小鼠原代脑微血管内皮细胞

脑微血管内皮细胞（BMVECs）是血脑屏障（BBB）的主要组成部分，负责限制可溶性物质和细胞从血液进入大脑。

小鼠脑微血管内皮细胞（Mouse Brain Microvascular Endothelial Cells, mBMVECs）是研究血脑屏障（BBB）和脑血管疾病的重要模型，属于内皮细胞，位于脑微血管的内壁，形成一层单层细胞层。
小鼠脑微血管内皮细胞来源于小鼠脑组织的微血管，主要通过机械切割和酶解等方法进行分离和纯化。
小鼠脑微血管内皮细胞在调节物质和细胞跨越血脑屏障发挥关键作用，保护脑组织的内环境稳定。

小鼠脑微血管内皮细胞特性

• 紧密连接（Tight Junctions）：小鼠脑微血管内皮细胞通过紧密连接蛋白（如occludin、claudin-5和ZO-1）形成高选择性的屏障，产生高跨内皮电阻（TEER），有效防止物质和离子通过细胞旁路径渗透。

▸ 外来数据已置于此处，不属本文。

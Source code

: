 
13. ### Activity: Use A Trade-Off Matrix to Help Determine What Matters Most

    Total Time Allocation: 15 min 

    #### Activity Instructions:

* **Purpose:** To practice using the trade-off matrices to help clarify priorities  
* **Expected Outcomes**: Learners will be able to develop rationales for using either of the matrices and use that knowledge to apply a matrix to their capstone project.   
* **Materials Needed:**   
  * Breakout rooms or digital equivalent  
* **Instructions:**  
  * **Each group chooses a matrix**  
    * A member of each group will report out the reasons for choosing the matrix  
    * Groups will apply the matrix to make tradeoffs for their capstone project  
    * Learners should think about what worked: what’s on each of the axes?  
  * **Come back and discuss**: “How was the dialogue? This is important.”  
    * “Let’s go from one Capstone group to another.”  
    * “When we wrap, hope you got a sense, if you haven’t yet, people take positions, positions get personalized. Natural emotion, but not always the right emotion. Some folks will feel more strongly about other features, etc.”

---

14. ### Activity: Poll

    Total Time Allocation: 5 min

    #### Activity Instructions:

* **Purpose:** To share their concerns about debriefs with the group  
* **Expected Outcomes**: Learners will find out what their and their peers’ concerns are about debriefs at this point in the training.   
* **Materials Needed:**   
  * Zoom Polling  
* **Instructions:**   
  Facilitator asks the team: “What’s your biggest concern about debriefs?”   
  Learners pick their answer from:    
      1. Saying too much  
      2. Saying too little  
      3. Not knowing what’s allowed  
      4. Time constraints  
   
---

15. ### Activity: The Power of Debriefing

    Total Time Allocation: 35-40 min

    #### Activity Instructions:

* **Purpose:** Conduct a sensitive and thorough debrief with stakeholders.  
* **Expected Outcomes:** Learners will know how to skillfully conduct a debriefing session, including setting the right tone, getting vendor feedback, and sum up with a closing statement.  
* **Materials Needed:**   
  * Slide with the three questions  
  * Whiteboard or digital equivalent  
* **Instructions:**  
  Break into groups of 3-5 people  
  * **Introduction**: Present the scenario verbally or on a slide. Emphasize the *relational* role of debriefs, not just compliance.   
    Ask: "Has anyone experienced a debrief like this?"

• 低胞饮水平（Low Transcytosis）：与其他类型的内皮细胞不同，小鼠脑微血管内皮细胞的液相胞饮水平较低，进一步增强了其屏障功能，减少了大分子物质通过细胞穿过的可能性。

• 缺乏窗孔结构（Lack of Fenestrations）：小鼠脑微血管内皮细胞缺乏典型的内皮细胞窗孔结构，有助于维持血脑屏障的完整性，阻止血液中的大分子和细胞自由进入脑组织。

• 两极分化（Polarity）：具有不对称定位的酶和转运蛋白，表现出两极分化现象。

• 细胞粘附分子（Cell Adhesion Molecules）：小鼠脑微血管内皮细胞表面表达多种细胞粘附分子（如ICAM-1、VCAM-1），这些分子在调控白细胞跨越血脑屏障和炎症反应中有重要作用。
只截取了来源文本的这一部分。